The US Federal Reserve Board is formally under state supervision—marked by a close relationship to the US Treasury. Unlike the European Central Bank, the 12 Federal Reserve banks (of which the Federal Reserve Bank of New York is the most important) are controlled by their shareholders, which are private banking institutions.

 

In other words, “the Fed” as it is known in the US, which is responsible for monetary policy and hence money creation for the nation, is actually controlled by private financial interests.

 


Currency Systems and ‘Economic Conquest’


In Eastern Europe, in the former Soviet Union and in the Balkans, extending into Central Asia, the dollar and the Euro are competing with one another. Ultimately, control over national currency systems is the basis upon which countries are colonized. While the US dollar prevails throughout the Western Hemisphere, the Euro and the US dollar are clashing in the former Soviet Union, Central Asia, Sub-Saharan Africa and the Middle East.


In the Balkans and the Baltic States, central banks largely operate as colonial style “currency boards” invariably using the Euro as a proxy currency. What this means is that German and European financial interests are in control of money creation and credit. In other words, the pegging of the national currency to the Euro— rather than to the US dollar—means that both the currency and the monetary system will be in the hands of German-EU banking interests.

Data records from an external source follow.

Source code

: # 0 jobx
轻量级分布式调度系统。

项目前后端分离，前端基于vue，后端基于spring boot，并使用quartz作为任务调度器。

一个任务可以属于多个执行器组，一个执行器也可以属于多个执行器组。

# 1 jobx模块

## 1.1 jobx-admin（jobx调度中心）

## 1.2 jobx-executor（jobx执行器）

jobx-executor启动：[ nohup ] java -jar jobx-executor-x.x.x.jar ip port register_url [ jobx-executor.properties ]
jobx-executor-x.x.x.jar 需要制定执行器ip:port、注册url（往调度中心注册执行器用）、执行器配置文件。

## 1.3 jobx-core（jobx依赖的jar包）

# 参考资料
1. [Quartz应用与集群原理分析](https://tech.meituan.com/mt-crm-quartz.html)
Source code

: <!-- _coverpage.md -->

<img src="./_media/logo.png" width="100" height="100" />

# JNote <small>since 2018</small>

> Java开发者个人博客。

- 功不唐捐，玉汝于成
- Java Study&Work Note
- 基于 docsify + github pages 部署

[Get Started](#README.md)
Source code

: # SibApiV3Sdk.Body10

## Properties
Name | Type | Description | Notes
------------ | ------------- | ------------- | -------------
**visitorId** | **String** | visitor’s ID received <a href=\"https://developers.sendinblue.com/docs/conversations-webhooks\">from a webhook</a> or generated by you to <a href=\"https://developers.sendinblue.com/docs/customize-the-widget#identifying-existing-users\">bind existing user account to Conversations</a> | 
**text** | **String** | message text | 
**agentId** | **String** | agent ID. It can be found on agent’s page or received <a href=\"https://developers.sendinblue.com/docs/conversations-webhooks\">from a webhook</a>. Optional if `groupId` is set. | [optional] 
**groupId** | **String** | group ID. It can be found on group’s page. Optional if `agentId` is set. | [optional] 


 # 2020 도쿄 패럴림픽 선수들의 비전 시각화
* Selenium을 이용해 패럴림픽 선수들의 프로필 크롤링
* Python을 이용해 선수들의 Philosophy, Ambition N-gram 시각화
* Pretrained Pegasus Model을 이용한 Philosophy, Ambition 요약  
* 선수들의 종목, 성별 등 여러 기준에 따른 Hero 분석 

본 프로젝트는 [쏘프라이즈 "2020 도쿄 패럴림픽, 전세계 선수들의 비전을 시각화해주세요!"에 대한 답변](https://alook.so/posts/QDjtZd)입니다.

More generally, the Euro dominates in Germany’s hinterland: Eastern Europe, the Baltic States and the Balkans, whereas the US dollar tends to prevail in the Caucasus and Central Asia. In GUUAM countries (which have military cooperation agreements with Washington) the dollar tends (with the exception of the Ukraine) to overshadow the Euro.


The “dollarization” of national currencies is an integral part of America’s SRS. The SRS consists of first destabilizing and then replacing national currencies with the American greenback over an area extending from the Mediterranean to China’s Western border. The underlying objective is to extend the dominion of the Federal Reserve System—namely, Wall Street—over a vast territory.


What we are dealing with is an “imperial” scramble for control over national currencies. Control over money creation and credit is an integral part of the process of economic conquest, which in turn is supported by the militarization of the Eurasian corridor.

While American and German-EU banking interests are clashing over the control of national economies and currency systems, they seem to have agreed on “sharing the spoils”—i.e., establishing their respective “spheres of influence”. Reminiscent of the policies of “partition” in the late 19th century, the US and Germany have agreed upon the division of the Balkans: Germany has gained control over national currencies in Croatia, Bosnia and Kosovo, where the Euro is legal tender. In return, the US has established a permanent military presence in the region (i.e., the Bondsteel military base in Kosovo).

 


Cross-cutting Military Alliances


The rift between Anglo-American and Franco-German weapons producers—including the rifts within the Western military alliance—seem to have favored increased military cooperation between Russia on the one hand, and France and Germany on the other.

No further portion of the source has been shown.